Extracted data entries
**********

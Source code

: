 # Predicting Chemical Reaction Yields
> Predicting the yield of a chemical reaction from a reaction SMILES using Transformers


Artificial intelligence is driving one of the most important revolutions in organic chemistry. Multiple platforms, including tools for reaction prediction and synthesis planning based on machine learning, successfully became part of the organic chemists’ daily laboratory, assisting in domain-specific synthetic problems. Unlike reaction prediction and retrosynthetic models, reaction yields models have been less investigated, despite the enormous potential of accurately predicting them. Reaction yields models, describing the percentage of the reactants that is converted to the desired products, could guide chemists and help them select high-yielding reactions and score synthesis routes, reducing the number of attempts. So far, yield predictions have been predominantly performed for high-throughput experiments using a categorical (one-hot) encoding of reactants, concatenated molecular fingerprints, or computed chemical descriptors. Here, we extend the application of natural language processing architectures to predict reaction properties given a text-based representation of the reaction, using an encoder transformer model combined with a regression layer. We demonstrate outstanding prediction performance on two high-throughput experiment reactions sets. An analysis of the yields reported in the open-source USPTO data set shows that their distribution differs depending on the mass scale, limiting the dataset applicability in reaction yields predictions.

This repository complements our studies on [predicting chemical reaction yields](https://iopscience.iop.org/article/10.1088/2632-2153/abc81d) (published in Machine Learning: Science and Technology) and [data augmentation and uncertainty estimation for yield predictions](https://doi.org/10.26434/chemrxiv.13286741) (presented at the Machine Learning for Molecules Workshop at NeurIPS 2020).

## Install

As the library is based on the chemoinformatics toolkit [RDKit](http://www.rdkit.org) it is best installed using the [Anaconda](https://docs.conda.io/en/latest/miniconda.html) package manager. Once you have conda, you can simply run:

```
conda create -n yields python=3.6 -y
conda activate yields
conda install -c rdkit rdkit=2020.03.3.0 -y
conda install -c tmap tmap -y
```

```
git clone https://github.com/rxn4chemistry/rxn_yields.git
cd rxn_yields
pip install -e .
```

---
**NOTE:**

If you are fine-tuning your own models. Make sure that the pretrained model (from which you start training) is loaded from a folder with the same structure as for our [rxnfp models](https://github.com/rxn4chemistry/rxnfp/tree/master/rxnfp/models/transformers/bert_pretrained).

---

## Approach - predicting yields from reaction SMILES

**********

* [YOUR GOAL]
In the lines above, find the word "github" and copy every line it occurs in.

* [ANSWER SECTION]
git clone https://github.com/rxn4chemistry/rxn_yields.git
If you are fine-tuning your own models. Make sure that the pretrained model (from which you start training) is loaded from a folder with the same structure as for our [rxnfp models](https://github.com/rxn4chemistry/rxnfp/tree/master/rxnfp/models/transformers/bert_pretrained).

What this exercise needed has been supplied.